**Work item**
If an entry includes an image, drop the image and copy the rest verbatim.
(Data in this exercise Opens)
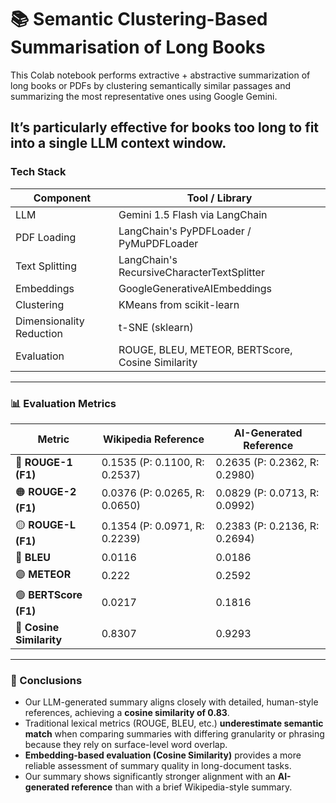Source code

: #  📚 Semantic Clustering-Based Summarisation of Long Books

This Colab notebook performs extractive + abstractive summarization of long books or PDFs by clustering semantically similar passages and summarizing the most representative ones using Google Gemini.

It’s particularly effective for books too long to fit into a single LLM context window.
---

###  Tech Stack

| Component         | Tool / Library                          |
|-------------------|------------------------------------------|
| LLM               | Gemini 1.5 Flash via LangChain           |
| PDF Loading    | LangChain's PyPDFLoader / PyMuPDFLoader      |
| Text Splitting | LangChain's RecursiveCharacterTextSplitter   |   
| Embeddings        | GoogleGenerativeAIEmbeddings             |
| Clustering	| KMeans from scikit-learn |
| Dimensionality Reduction	| t-SNE (sklearn)      |
| Evaluation	| ROUGE, BLEU, METEOR, BERTScore, Cosine Similarity      |

---

### 📊 Evaluation Metrics 


| Metric               | Wikipedia Reference                    | AI-Generated Reference                |
|----------------------|----------------------------------------|---------------------------------------|
| 🔴 **ROUGE-1 (F1)**   | 0.1535 (P: 0.1100, R: 0.2537)           | 0.2635 (P: 0.2362, R: 0.2980)          |
| 🟠 **ROUGE-2 (F1)**   | 0.0376 (P: 0.0265, R: 0.0650)           | 0.0829 (P: 0.0713, R: 0.0992)          |
| 🟡 **ROUGE-L (F1)**   | 0.1354 (P: 0.0971, R: 0.2239)           | 0.2383 (P: 0.2136, R: 0.2694)          |
| 🔵 **BLEU**           | 0.0116                                 | 0.0186                                |
| 🟣 **METEOR**         | 0.222                                  | 0.2592                                |
| 🟢 **BERTScore (F1)** | 0.0217                                 | 0.1816                                |
| 🧠 **Cosine Similarity** | 0.8307                             | 0.9293                                |


---

### 🧠 Conclusions

- Our LLM-generated summary aligns closely with detailed, human-style references, achieving a **cosine similarity of 0.83**.
- Traditional lexical metrics (ROUGE, BLEU, etc.) **underestimate semantic match** when comparing summaries with differing granularity or phrasing because they rely on surface-level word overlap.
- **Embedding-based evaluation (Cosine Similarity)** provides a more reliable assessment of summary quality in long-document tasks.
- Our summary shows significantly stronger alignment with an **AI-generated reference** than with a brief Wikipedia-style summary.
(Data in this exercise Closes)
**Exercise output**
Source code

: #  📚 Semantic Clustering-Based Summarisation of Long Books

This Colab notebook performs extractive + abstractive summarization of long books or PDFs by clustering semantically similar passages and summarizing the most representative ones using Google Gemini.

It’s particularly effective for books too long to fit into a single LLM context window.
---

###  Tech Stack

| Component         | Tool / Library                          |
|-------------------|------------------------------------------|
| LLM               | Gemini 1.5 Flash via LangChain           |
| PDF Loading    | LangChain's PyPDFLoader / PyMuPDFLoader      |
| Text Splitting | LangChain's RecursiveCharacterTextSplitter   |   
| Embeddings        | GoogleGenerativeAIEmbeddings             |
| Clustering	| KMeans from scikit-learn |
| Dimensionality Reduction	| t-SNE (sklearn)      |
| Evaluation	| ROUGE, BLEU, METEOR, BERTScore, Cosine Similarity      |

---

### 📊 Evaluation Metrics 


| Metric               | Wikipedia Reference                    | AI-Generated Reference                |
|----------------------|----------------------------------------|---------------------------------------|
| 🔴 **ROUGE-1 (F1)**   | 0.1535 (P: 0.1100, R: 0.2537)           | 0.2635 (P: 0.2362, R: 0.2980)          |
| 🟠 **ROUGE-2 (F1)**   | 0.0376 (P: 0.0265, R: 0.0650)           | 0.0829 (P: 0.0713, R: 0.0992)          |
| 🟡 **ROUGE-L (F1)**   | 0.1354 (P: 0.0971, R: 0.2239)           | 0.2383 (P: 0.2136, R: 0.2694)          |
| 🔵 **BLEU**           | 0.0116                                 | 0.0186                                |
| 🟣 **METEOR**         | 0.222                                  | 0.2592                                |
| 🟢 **BERTScore (F1)** | 0.0217                                 | 0.1816                                |
| 🧠 **Cosine Similarity** | 0.8307                             | 0.9293                                |


---

### 🧠 Conclusions

- Our LLM-generated summary aligns closely with detailed, human-style references, achieving a **cosine similarity of 0.83**.
- Traditional lexical metrics (ROUGE, BLEU, etc.) **underestimate semantic match** when comparing summaries with differing granularity or phrasing because they rely on surface-level word overlap.
- **Embedding-based evaluation (Cosine Similarity)** provides a more reliable assessment of summary quality in long-document tasks.
- Our summary shows significantly stronger alignment with an **AI-generated reference** than with a brief Wikipedia-style summary.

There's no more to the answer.